Another early version of the problem involves connecting three houses to three wells. It is stated similarly to a different (and solvable) puzzle that also involves three houses and three fountains, with all three fountains and one house touching a rectangular wall; the puzzle again involves making non-crossing connections, but only between three designated pairs of houses and wells or fountains, as in modern numberlink puzzles.
K3,3 makes an early appearance as a mathematical graph in Henneberg (1908).
Solution
As it is usually presented (on a flat two-dimensional plane), the solution to the utility puzzle is "no" -- meaning, there is no way to make all nine connections without any of the lines crossing each other. The problem may be formalized mathematically as asking whether the complete bipartite graph K3,3 is planar. Kazimierz Kuratowski stated in 1930 that K3,3 is nonplanar, from which it follows that the problem has no solution. Kullman, however, states that "Interestingly enough, Kuratowski did not publish a detailed proof that [ K3,3 is ] non-planar".

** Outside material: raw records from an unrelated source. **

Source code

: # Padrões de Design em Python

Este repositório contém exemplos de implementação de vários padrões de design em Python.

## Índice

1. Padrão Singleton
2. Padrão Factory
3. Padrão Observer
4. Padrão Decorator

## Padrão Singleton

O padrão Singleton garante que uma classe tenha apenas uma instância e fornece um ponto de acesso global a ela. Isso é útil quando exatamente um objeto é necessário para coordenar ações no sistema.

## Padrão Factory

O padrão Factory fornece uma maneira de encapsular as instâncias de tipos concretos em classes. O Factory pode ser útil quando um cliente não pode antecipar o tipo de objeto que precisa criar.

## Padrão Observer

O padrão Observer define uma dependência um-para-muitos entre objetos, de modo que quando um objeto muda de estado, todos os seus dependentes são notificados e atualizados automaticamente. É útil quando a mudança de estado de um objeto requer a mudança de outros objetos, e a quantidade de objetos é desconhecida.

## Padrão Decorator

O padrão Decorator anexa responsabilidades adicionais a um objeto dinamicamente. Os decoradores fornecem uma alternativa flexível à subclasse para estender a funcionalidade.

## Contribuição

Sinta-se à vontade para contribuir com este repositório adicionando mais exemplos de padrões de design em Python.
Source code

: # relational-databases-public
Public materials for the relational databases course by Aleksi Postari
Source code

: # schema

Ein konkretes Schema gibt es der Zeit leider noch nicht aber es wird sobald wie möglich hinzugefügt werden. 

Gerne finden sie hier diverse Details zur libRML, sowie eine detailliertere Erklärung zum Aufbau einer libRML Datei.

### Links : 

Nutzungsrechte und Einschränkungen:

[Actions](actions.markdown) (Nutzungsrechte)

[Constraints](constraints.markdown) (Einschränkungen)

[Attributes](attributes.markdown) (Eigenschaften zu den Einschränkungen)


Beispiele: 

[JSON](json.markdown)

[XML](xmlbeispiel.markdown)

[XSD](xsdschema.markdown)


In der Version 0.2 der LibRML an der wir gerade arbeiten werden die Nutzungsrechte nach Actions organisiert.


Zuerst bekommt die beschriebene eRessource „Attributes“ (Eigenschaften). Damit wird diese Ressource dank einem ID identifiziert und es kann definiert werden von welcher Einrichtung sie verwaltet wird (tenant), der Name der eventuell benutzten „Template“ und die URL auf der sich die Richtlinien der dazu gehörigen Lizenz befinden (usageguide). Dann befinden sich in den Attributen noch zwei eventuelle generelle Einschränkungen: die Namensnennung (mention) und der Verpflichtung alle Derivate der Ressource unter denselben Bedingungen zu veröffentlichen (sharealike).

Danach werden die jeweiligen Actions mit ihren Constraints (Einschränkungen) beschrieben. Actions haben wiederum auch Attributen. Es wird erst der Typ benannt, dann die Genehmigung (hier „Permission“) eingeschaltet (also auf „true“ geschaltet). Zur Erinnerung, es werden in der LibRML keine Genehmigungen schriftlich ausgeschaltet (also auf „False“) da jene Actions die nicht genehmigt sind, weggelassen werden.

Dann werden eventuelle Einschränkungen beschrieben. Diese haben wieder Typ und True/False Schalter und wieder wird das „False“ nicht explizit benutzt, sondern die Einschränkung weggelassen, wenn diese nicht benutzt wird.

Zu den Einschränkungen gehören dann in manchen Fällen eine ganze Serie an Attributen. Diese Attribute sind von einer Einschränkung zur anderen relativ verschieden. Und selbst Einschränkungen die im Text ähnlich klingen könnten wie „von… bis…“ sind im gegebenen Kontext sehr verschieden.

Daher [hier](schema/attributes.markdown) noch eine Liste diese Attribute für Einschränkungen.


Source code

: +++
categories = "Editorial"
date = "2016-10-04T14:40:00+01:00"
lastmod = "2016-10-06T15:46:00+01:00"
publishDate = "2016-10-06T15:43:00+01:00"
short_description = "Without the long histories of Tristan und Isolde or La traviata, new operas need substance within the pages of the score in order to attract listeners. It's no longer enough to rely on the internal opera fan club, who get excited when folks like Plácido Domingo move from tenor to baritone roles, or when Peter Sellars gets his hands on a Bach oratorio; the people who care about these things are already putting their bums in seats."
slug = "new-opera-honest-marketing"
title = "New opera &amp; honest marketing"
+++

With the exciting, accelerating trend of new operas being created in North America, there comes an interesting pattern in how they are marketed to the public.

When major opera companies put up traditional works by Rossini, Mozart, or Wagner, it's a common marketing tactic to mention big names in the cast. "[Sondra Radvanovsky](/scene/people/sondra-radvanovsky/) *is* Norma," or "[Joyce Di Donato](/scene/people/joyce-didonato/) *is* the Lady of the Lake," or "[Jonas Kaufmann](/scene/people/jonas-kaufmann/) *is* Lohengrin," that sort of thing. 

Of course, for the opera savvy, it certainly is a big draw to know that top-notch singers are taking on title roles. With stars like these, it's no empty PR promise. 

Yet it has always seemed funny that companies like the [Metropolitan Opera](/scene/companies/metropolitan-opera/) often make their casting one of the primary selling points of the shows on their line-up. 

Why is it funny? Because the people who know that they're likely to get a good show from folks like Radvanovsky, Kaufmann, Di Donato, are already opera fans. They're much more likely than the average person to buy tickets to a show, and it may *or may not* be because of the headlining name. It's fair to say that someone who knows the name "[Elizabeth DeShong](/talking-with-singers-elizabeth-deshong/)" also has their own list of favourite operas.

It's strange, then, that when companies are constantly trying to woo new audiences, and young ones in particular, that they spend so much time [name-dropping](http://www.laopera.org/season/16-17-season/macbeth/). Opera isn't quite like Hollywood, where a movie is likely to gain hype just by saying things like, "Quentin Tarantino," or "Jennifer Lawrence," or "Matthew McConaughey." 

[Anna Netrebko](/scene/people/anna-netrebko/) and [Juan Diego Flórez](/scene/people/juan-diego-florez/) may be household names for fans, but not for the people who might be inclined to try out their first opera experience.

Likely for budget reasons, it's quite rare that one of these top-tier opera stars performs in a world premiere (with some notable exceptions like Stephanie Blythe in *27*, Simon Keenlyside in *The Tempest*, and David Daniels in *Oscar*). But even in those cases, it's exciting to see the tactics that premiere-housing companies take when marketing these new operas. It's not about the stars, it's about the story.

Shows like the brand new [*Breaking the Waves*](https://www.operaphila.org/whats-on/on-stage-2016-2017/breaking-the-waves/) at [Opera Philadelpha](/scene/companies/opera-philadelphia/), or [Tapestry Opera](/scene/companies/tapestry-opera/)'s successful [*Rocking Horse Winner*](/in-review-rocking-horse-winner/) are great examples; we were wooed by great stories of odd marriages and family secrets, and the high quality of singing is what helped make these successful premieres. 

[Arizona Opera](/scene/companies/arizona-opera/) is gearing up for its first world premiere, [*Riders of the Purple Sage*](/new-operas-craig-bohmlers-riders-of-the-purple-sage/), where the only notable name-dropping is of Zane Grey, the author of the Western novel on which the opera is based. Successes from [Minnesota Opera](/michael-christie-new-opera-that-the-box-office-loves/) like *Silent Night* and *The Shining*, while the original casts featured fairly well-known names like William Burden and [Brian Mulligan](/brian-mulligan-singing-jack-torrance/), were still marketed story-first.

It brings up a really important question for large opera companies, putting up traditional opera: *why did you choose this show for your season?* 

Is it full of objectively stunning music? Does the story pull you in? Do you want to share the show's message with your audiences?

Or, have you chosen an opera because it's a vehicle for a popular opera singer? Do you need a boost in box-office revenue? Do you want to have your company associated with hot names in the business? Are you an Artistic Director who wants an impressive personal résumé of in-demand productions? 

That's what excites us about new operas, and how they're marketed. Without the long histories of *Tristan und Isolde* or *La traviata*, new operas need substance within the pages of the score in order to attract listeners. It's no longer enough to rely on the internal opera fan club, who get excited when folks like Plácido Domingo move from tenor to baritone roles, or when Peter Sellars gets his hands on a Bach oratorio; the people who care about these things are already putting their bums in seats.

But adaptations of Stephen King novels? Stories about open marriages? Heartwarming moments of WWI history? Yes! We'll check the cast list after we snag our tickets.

One proof of the impossibility of finding a planar embedding of K3,3 uses a case analysis involving the Jordan curve theorem. In this solution, one examines different possibilities for the locations of the vertices with respect to the 4-cycles of the graph and shows that they are all inconsistent with a planar embedding.
Alternatively, it is possible to show that any bridgeless bipartite planar graph with V vertices and E edges has E ≤ 2V − 4 by combining the Euler formula V − E + F = 2 (where F is the number of faces of a planar embedding) with the observation that the number of faces is at most half the number of edges (the vertices around each face must alternate between houses and utiliities, so each face has at least four edges, and each edge belongs to exactly two faces). In the utility graph, E = 9 and 2V − 4 = 8, violating this inequality, so the utility graph cannot be planar.
Generalizations
Two important characterizations of planar graphs, Kuratowski's theorem that the planar graphs are exactly the graphs that contain neither K3,3 nor the complete graph K5 as a subdivision, and Wagner's theorem that the planar graphs are exactly the graphs that contain neither K3,3 nor K5 as a minor, make use of and generalize the non-planarity of K3,3.
K3,3 is equivalent to the circulant graph Ci6(1,3). It is toroidal, which means it can be embedded on a torus. In terms of the three cottage problem this means the problem can be solved by punching two holes through the plane (or the sphere) and connecting them with a tube. This changes the topological properties of the surface and using the tube we can connect the three cottages without crossing lines. An equivalent statement is that the graph genus of the utility graph is one, and therefore it cannot be embedded in a surface of genus less than one. A surface of genus one is equivalent to a torus. Another way of changing the rules of the puzzle is to allow utility lines to pass through the cottages or utilities; this extra freedom allows the puzzle to be solved.
Pál Turán's "brick factory problem" asks more generally for a formula for the minimum number of crossings in a drawing of the complete bipartite graph Ka,b in terms of the numbers of vertices a and b on the two sides of the bipartition. The utility graph K3,3 may be drawn with only one crossing, but not with zero crossings, so its crossing number is one. A toroidal embedding of K3,3 may be obtained by replacing the crossing by a tube, as described above, in which the two holes where the tube connects to the plane are placed along one of the crossing edges on either side of the crossing.
Other graph-theoretic properties
The utility graph K3,3 is the (3,4)-cage, the smallest triangle-free cubic graph. Like all other complete bipartite graphs, it is a well-covered graph, meaning that every maximal independent set has the same size. In this graph, the only two maximal independent sets are the two sides of the bipartition, and obviously they are equal. K3,3 is one of only seven 3-regular 3-connected well-covered graphs.
It is also a Laman graph, meaning that it forms a minimally rigid system when it is embedded (with crossings) in the plane. It is the smallest example of a nonplanar Laman graph, as the other minimal nonplanar graph, K5, is not minimally rigid.